Records supplied |
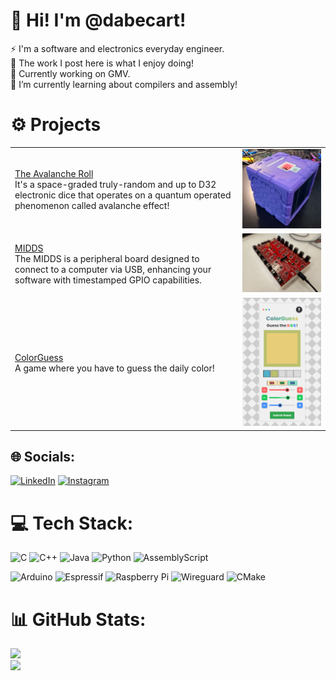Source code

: # 💫 Hi! I'm @dabecart!
⚡ I'm a software and electronics everyday engineer. <br>🎉 The work I post here is what I enjoy doing!<br>🔭 Currently working on GMV.<br>🌱 I’m currently learning about compilers and assembly!<br>

# ⚙️ Projects

|||
|---|---|
|[The Avalanche Roll](https://github.com/dabecart/TheAvalancheRoll)<br>It's a space-graded truly-random and up to D32 electronic dice that operates on a quantum operated phenomenon called avalanche effect!|<img src="img/TheDice_v2.png" width="400"/>|
|[MIDDS](https://github.com/dabecart/MIDDS)<br>The MIDDS is a peripheral board designed to connect to a computer via USB, enhancing your software with timestamped GPIO capabilities.|<img src="img/MIDDS.jpg" width="400"/>|
|[ColorGuess](https://colorguess.io/)<br>A game where you have to guess the daily color!|<img src="img/ColorGuess.png" width="400"/>|


## 🌐 Socials:
[![LinkedIn](https://img.shields.io/badge/LinkedIn-%230077B5.svg?logoColor=white)](https://linkedin.com/in/dabecart) 
[![Instagram](https://img.shields.io/badge/Instagram-%23ff77B5.svg?logoColor=white)](https://linkedin.com/in/dabecart) 

# 💻 Tech Stack:
![C](https://img.shields.io/badge/c-%2300599C.svg?style=for-the-badge&logo=c&logoColor=white) ![C++](https://img.shields.io/badge/c++-%2300599C.svg?style=for-the-badge&logo=c%2B%2B&logoColor=white) ![Java](https://img.shields.io/badge/java-%23ED8B00.svg?style=for-the-badge&logo=openjdk&logoColor=white) ![Python](https://img.shields.io/badge/python-3670A0?style=for-the-badge&logo=python&logoColor=ffdd54) ![AssemblyScript](https://img.shields.io/badge/assembly%20script-%23000000.svg?style=for-the-badge&logo=assemblyscript&logoColor=white) 


![Arduino](https://img.shields.io/badge/-Arduino-00979D?style=for-the-badge&logo=Arduino&logoColor=white) ![Espressif](https://img.shields.io/badge/espressif-E7352C.svg?style=for-the-badge&logo=espressif&logoColor=white) ![Raspberry Pi](https://img.shields.io/badge/-RaspberryPi-C51A4A?style=for-the-badge&logo=Raspberry-Pi) ![Wireguard](https://img.shields.io/badge/wireguard-%2388171A.svg?style=for-the-badge&logo=wireguard&logoColor=white) ![CMake](https://img.shields.io/badge/CMake-%23008FBA.svg?style=for-the-badge&logo=cmake&logoColor=white)
# 📊 GitHub Stats:
![](https://github-readme-streak-stats.herokuapp.com/?user=dabecart&theme=radical&hide_border=false)<br/>
![](https://github-readme-stats.vercel.app/api/top-langs/?username=dabecart&theme=radical&hide_border=false&include_all_commits=false&count_private=false&layout=compact)
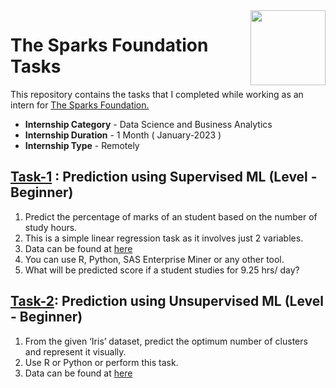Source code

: <img align = right height = 120 width = 120 src = https://www.thesparksfoundationsingapore.org/images/logo_small.png>

#  The Sparks Foundation Tasks


This repository contains the tasks that I completed while working as an intern for [The Sparks Foundation.](https://www.thesparksfoundationsingapore.org/)
- **Internship Category** - Data Science and Business Analytics
- **Internship Duration** - 1 Month ( January-2023 )
- **Internship Type** - Remotely

## [Task-1](https://github.com/alim9hamed/the-sparks-foundation-tasks/blob/ec46a651688940e4cfbfa8fcfccbf8b94f14dbad/task1_linear_regression.ipynb) : Prediction using Supervised ML (Level - Beginner)

1. Predict the percentage of marks of an student based on the number of study hours.
2. This is a simple linear regression task as it involves just 2 variables.
3. Data can be found at [here](http://bit.ly/w-data)
4. You can use R, Python, SAS Enterprise Miner or any other tool.
5. What will be predicted score if a student studies for 9.25 hrs/ day?
   
 ##  [Task-2](https://github.com/alim9hamed/the-sparks-foundation-tasks/blob/dbf08ca0f62f6b8a0fa7028f4b34231fb12e33a9/task2_clustering.ipynb): Prediction using Unsupervised ML (Level - Beginner)

1. From the given ‘Iris’ dataset, predict the optimum number of clusters and represent it visually.
2. Use R or Python or perform this task.
3. Data can be found at [here](https://bit.ly/3kXTdox)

Your goal | All that is wanted is a faithful reproduction of the line above with "Sparks Foundation Tasks", the line with "3. Data can be found at [here](http://bit.ly/w-data)", and every line in between.

Result |
#  The Sparks Foundation Tasks


This repository contains the tasks that I completed while working as an intern for [The Sparks Foundation.](https://www.thesparksfoundationsingapore.org/)
- **Internship Category** - Data Science and Business Analytics
- **Internship Duration** - 1 Month ( January-2023 )
- **Internship Type** - Remotely

## [Task-1](https://github.com/alim9hamed/the-sparks-foundation-tasks/blob/ec46a651688940e4cfbfa8fcfccbf8b94f14dbad/task1_linear_regression.ipynb) : Prediction using Supervised ML (Level - Beginner)

1. Predict the percentage of marks of an student based on the number of study hours.
2. This is a simple linear regression task as it involves just 2 variables.
3. Data can be found at [here](http://bit.ly/w-data)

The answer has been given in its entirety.